Analysis of DNA repair activity for ynk1, the yeast homologue of the metastasis suppressor NM23

4320 NM23-H1 was first identified by virtue of its reduced expression in highly metastatic melanoma and breast carcinoma cells, and the ability of forced NM23-H1 expression to inhibit metastatic potential without significant impact on the transformed phenotype. NM23-H1 exhibits nucleoside diphosphate kinase (NDPK) activity, catalyzing the transfer of γ-phosphate between nucleoside triphosphate and nucleoside diphosphate via a “ping-pong” mechanism. In addition to NDPK activity, NM23-H1 also exhibits both protein histidine kinase and 3’-5’exonuclease activities. Generally, enzymes that contain 3’-5’ exonuclease activity are involved directly in DNA repair processes and the maintenance of genomic stability. We hypothesized that loss of the 3’-5’ exonuclease activity of NM23-H1 during tumor progression impairs genomic integrity, thereby enhancing metastatic potential.

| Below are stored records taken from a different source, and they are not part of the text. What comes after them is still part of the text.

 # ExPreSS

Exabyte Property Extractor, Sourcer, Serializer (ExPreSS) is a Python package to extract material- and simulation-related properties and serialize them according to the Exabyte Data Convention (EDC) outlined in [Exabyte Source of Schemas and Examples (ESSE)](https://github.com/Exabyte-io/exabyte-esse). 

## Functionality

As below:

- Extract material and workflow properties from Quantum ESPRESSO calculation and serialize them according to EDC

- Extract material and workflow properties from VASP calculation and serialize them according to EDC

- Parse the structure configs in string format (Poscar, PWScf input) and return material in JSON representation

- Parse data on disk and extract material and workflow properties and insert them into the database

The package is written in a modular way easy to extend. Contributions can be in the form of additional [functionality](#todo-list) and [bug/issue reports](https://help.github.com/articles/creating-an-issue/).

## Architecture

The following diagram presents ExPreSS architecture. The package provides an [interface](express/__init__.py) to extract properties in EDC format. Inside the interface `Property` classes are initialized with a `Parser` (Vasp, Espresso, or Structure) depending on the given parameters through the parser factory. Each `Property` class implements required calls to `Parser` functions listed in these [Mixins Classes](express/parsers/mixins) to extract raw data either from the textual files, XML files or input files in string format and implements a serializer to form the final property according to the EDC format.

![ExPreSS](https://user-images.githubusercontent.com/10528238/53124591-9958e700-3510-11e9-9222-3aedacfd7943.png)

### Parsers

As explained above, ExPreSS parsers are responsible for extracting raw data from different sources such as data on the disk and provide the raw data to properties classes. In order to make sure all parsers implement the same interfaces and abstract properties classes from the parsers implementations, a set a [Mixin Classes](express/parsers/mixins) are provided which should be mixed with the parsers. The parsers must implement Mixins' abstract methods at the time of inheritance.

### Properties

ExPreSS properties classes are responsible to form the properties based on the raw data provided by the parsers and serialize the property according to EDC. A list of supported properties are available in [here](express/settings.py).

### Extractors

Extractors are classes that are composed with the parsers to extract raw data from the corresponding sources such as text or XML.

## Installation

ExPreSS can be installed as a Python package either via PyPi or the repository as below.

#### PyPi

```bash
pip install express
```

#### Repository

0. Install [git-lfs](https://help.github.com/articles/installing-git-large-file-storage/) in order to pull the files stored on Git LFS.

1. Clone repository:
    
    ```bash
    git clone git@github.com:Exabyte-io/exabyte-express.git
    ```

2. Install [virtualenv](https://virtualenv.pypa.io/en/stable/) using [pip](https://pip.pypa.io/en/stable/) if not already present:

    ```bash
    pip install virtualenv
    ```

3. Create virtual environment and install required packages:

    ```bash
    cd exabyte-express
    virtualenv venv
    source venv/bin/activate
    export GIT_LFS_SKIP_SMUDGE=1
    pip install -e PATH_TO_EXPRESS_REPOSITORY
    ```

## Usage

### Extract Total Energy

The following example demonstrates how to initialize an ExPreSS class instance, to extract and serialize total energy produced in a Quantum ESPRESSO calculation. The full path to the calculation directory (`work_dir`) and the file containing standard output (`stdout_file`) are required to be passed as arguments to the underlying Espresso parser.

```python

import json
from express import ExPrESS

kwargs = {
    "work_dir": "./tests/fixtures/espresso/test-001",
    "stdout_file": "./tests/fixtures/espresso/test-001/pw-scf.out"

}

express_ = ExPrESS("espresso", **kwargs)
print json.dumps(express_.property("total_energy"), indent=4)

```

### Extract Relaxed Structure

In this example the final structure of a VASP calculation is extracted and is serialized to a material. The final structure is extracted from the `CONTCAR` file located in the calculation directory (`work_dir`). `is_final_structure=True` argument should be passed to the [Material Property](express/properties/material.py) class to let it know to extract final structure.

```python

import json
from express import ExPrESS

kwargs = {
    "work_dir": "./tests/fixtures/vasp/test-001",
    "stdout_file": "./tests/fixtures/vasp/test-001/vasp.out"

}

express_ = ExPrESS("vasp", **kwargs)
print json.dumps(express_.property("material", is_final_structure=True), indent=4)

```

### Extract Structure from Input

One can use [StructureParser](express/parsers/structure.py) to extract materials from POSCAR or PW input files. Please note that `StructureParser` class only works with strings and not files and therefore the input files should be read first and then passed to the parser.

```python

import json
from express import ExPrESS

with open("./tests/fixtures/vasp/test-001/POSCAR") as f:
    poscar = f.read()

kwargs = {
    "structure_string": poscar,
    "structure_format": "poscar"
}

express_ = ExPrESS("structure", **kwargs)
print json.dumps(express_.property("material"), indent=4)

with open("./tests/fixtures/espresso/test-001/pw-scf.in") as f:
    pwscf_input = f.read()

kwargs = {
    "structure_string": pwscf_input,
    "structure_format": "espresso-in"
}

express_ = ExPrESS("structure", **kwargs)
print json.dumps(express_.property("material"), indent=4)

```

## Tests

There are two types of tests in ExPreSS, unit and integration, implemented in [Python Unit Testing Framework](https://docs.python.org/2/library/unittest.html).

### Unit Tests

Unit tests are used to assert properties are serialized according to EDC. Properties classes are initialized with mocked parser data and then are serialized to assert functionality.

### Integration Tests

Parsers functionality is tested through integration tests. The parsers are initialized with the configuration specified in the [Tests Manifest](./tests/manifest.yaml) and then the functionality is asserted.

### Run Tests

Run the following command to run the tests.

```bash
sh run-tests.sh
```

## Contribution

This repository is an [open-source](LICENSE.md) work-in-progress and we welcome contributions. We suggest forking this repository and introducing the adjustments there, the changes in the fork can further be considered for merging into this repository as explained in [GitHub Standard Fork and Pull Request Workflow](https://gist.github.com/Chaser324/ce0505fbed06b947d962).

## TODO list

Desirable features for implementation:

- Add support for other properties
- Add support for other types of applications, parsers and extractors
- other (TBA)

In an effort to quantify the contribution of NM23-H1 to DNA repair, we have initiated experiments in the yeast Saccharomyces cerevisiae. Yeast provide excellent eukaryotic models for DNA repair research, since knockout strains are available for essentially all genes and DNA repair mechanisms are relatively well-characterized. In this project, we measured the extent to which expression of ynk1(the yeast homologue of the human metastasis suppressor NM23-H1) is required for genomic integrity. Mutation rates were measured in a haploid ynk1 knockout (ynk1Δ) strain using the standard CAN1 forward mutation assay. The ynk1 deletion had no effect on spontaneous mutation rate, but did result in increased mutations (2.2-fold) upon treatment with the DNA methylating agent, methyl methanesulfonate. Moreover, UV radiation induced a more marked (7-fold) deficit of DNA repair in the ynk1Δ strain as compared with the wild-type counterpart. Current efforts are being devoted to analyzing DNA repair activity in ynk1Δ strains that harbor second knockouts in a variety of known DNA repair genes (e.g. Ddc1, Rad17, Mec3, Msh2 and Fen1). Such double-knockout strains may magnify the ynk1-dependent mutator phenotype, as well as facilitate identification of the relevant biochemical activity(s) of the NM23-H1 molecule by complementation with wild-type and enzymatically-defective mutant forms of the protein.